Stored data
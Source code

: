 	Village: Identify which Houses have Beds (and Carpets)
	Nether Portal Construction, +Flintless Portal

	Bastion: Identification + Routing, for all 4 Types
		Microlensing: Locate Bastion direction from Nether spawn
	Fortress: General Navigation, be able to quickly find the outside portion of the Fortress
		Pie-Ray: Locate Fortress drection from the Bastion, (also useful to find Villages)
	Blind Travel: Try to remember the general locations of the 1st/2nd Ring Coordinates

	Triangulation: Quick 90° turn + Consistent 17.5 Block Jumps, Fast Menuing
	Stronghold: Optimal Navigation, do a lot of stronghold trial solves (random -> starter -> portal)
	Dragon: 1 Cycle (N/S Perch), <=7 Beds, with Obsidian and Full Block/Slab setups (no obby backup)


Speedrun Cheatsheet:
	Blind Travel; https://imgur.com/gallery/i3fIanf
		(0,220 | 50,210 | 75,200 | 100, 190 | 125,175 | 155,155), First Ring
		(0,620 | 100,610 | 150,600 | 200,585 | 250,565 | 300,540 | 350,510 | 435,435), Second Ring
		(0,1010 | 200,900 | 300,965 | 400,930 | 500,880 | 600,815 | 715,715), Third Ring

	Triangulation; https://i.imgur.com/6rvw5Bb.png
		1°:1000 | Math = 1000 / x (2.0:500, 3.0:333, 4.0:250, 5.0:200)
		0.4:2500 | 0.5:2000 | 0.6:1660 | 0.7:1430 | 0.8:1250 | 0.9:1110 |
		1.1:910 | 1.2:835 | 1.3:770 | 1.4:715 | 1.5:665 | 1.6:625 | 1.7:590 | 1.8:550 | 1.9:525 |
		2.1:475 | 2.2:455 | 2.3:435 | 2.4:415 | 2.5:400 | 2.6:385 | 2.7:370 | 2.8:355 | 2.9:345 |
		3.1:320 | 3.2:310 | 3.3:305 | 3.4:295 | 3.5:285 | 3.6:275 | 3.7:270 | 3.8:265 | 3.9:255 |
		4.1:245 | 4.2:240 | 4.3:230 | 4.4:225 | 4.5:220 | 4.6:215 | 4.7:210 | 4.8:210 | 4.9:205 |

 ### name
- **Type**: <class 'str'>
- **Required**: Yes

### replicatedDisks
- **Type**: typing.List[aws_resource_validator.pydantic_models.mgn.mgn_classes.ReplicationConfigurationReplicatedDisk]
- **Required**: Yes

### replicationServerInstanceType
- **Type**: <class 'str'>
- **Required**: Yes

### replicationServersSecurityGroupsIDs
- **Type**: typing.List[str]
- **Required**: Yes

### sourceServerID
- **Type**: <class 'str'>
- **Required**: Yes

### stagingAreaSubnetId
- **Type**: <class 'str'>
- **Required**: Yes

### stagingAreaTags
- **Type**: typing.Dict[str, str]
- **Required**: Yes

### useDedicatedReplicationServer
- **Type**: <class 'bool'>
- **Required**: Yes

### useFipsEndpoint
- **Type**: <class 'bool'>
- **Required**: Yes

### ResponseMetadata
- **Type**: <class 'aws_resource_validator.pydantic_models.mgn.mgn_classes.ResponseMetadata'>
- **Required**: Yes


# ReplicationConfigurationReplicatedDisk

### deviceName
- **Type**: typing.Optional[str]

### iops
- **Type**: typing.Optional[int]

> _PROBLEM DESCRIPTION_: Take the lines above from the one containing "Bastion: Identification +" to the one containing "Fortress: General Navigation, be" and retype them exactly, both ends included, with nothing added.

> _RESULT FOR THIS EXERCISE_:
	Bastion: Identification + Routing, for all 4 Types
		Microlensing: Locate Bastion direction from Nether spawn
	Fortress: General Navigation, be able to quickly find the outside portion of the Fortress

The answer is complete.